[Data extracted from a collection]
++++++++

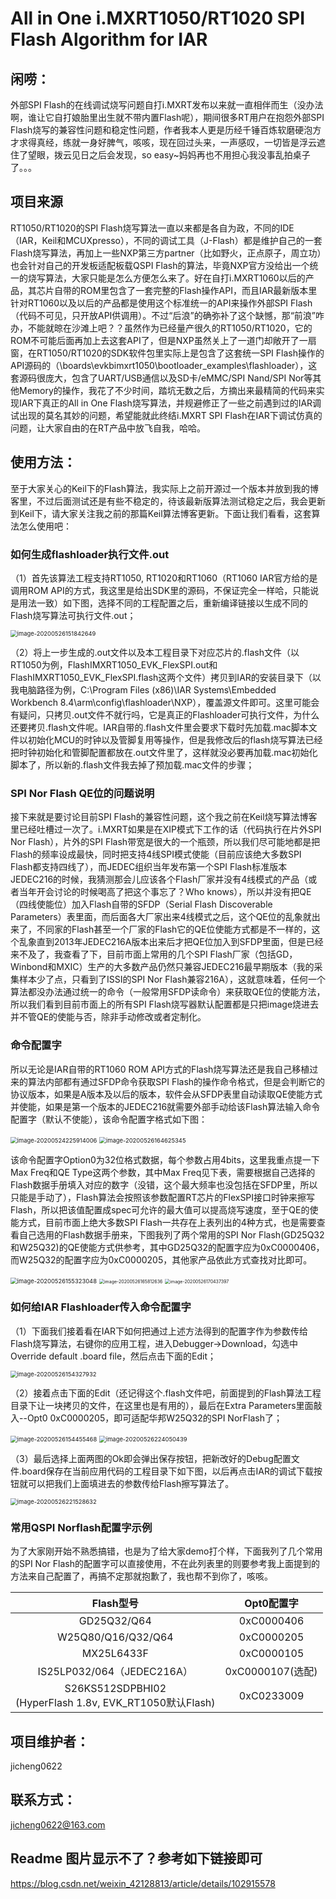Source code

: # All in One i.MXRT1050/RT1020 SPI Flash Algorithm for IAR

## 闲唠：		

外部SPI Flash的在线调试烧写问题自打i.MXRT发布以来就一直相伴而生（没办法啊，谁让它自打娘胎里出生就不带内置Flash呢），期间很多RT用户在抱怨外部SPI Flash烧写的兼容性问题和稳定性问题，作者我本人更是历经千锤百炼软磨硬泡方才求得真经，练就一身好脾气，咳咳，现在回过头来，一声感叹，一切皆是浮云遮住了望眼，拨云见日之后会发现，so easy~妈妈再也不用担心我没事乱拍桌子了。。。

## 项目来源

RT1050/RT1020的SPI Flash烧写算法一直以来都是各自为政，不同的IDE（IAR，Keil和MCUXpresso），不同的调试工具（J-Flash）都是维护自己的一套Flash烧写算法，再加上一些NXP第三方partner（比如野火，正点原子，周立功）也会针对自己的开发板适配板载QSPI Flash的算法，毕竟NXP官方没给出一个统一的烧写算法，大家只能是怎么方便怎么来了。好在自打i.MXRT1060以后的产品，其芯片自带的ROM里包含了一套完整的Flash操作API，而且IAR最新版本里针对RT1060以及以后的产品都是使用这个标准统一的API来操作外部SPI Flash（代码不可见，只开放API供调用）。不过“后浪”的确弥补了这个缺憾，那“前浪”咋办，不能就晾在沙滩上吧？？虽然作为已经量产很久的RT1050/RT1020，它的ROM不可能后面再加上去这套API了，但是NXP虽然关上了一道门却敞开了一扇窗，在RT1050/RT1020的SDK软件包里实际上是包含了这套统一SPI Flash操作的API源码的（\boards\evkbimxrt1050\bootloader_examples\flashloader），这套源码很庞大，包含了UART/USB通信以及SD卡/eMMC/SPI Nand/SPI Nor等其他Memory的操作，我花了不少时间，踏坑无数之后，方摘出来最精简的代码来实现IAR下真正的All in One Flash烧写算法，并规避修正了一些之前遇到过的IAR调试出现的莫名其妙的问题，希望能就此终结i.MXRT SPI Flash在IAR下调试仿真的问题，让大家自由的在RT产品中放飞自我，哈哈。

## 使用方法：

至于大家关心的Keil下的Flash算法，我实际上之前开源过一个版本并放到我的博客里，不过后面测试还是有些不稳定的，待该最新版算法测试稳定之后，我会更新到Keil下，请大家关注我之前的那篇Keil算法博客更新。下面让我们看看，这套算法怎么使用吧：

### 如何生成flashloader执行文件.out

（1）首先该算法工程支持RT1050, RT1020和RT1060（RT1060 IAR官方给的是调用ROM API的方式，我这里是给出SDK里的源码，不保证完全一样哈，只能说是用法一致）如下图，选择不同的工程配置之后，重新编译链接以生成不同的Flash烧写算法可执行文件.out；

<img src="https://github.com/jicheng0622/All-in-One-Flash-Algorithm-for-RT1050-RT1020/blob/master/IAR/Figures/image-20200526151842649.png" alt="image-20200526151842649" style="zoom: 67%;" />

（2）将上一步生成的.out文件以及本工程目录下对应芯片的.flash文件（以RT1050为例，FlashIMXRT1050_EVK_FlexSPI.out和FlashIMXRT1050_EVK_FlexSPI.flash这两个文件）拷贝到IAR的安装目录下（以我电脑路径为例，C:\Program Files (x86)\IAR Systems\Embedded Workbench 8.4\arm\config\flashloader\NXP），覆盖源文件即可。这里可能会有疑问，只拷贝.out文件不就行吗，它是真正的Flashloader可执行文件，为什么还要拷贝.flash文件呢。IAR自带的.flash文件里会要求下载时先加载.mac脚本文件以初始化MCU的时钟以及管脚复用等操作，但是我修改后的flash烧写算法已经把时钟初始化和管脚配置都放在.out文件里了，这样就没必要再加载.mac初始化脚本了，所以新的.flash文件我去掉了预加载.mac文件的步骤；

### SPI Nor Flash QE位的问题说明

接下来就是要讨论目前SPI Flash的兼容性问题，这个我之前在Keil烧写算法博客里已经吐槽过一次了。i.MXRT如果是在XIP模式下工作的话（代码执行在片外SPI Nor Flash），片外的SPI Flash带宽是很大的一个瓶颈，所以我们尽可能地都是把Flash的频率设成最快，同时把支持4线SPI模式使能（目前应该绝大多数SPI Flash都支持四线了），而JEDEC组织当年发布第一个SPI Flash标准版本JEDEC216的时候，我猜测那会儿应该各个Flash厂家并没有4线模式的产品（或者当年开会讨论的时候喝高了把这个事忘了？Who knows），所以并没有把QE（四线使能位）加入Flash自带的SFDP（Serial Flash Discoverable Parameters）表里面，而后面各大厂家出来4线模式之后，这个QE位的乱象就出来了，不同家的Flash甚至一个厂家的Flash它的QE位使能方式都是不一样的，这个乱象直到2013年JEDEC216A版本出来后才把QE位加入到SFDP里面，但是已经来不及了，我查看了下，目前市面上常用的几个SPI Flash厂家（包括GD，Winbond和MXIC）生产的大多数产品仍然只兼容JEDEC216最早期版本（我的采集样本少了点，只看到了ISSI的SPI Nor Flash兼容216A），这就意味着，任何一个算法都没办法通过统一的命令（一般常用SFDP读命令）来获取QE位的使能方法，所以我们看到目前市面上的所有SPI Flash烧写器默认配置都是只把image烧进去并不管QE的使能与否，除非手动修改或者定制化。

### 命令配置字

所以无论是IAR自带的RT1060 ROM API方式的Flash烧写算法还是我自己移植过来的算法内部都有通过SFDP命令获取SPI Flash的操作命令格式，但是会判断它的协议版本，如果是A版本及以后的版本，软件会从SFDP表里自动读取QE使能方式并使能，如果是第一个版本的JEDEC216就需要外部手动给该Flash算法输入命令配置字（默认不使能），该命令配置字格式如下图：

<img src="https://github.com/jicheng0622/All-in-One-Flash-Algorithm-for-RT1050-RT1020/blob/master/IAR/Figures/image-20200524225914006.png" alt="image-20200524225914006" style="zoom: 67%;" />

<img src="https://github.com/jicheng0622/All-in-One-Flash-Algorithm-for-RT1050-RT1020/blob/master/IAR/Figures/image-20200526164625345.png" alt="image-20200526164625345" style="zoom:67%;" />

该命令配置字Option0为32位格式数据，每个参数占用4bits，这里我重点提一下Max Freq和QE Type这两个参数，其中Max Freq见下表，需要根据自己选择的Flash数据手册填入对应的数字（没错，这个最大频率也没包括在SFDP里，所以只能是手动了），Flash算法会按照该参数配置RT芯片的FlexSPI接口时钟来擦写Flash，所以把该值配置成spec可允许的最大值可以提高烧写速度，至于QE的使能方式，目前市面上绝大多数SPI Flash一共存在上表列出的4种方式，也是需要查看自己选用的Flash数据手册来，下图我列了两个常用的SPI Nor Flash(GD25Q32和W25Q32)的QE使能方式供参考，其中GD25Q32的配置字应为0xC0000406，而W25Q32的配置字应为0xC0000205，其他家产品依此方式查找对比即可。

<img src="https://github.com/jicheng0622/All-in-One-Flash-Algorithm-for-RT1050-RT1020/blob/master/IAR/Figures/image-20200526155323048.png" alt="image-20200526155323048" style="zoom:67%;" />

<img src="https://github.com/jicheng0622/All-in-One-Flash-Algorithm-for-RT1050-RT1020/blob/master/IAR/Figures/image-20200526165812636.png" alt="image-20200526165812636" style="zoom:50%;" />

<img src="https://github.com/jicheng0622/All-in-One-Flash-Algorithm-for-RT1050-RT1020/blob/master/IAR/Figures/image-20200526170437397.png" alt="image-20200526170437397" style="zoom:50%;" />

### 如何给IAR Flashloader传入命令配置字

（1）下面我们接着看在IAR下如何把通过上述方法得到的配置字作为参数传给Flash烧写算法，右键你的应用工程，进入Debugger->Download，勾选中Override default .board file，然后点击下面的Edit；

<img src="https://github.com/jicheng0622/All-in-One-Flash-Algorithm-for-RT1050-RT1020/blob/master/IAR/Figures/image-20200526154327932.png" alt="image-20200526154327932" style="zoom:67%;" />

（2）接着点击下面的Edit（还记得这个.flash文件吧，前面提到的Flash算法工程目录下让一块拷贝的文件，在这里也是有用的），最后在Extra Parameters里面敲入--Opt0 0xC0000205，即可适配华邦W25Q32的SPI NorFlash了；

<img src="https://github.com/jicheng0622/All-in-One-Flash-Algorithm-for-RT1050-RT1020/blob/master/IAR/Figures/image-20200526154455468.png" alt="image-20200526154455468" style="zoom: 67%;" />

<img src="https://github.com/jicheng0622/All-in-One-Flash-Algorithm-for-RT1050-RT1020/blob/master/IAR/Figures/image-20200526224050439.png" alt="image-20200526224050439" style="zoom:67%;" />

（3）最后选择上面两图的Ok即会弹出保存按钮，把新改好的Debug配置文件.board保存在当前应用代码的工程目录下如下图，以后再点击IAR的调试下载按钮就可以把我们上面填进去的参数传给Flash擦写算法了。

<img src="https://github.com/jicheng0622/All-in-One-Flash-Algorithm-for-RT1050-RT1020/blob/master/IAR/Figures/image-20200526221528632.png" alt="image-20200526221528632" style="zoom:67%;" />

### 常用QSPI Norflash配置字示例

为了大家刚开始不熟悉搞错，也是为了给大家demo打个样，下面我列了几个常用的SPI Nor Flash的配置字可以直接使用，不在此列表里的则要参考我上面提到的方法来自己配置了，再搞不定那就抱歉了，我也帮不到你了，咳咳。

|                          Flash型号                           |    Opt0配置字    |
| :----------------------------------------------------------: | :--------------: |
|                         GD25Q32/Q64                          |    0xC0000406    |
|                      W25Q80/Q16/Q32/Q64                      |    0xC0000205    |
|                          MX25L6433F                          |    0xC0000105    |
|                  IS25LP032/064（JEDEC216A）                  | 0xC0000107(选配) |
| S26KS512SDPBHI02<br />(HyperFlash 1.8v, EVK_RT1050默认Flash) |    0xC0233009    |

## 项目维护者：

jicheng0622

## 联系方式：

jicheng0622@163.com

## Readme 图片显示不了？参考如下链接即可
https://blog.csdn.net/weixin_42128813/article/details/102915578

++++++++

■ What this task involves:
Nothing but the lines above from the one containing "Files (x86)\IAR Systems\Embedded" through the one containing "### SPI Nor Flash QE位的问题说明" should appear in the answer, each repeated exactly.

■ Worked solution:
（2）将上一步生成的.out文件以及本工程目录下对应芯片的.flash文件（以RT1050为例，FlashIMXRT1050_EVK_FlexSPI.out和FlashIMXRT1050_EVK_FlexSPI.flash这两个文件）拷贝到IAR的安装目录下（以我电脑路径为例，C:\Program Files (x86)\IAR Systems\Embedded Workbench 8.4\arm\config\flashloader\NXP），覆盖源文件即可。这里可能会有疑问，只拷贝.out文件不就行吗，它是真正的Flashloader可执行文件，为什么还要拷贝.flash文件呢。IAR自带的.flash文件里会要求下载时先加载.mac脚本文件以初始化MCU的时钟以及管脚复用等操作，但是我修改后的flash烧写算法已经把时钟初始化和管脚配置都放在.out文件里了，这样就没必要再加载.mac初始化脚本了，所以新的.flash文件我去掉了预加载.mac文件的步骤；

### SPI Nor Flash QE位的问题说明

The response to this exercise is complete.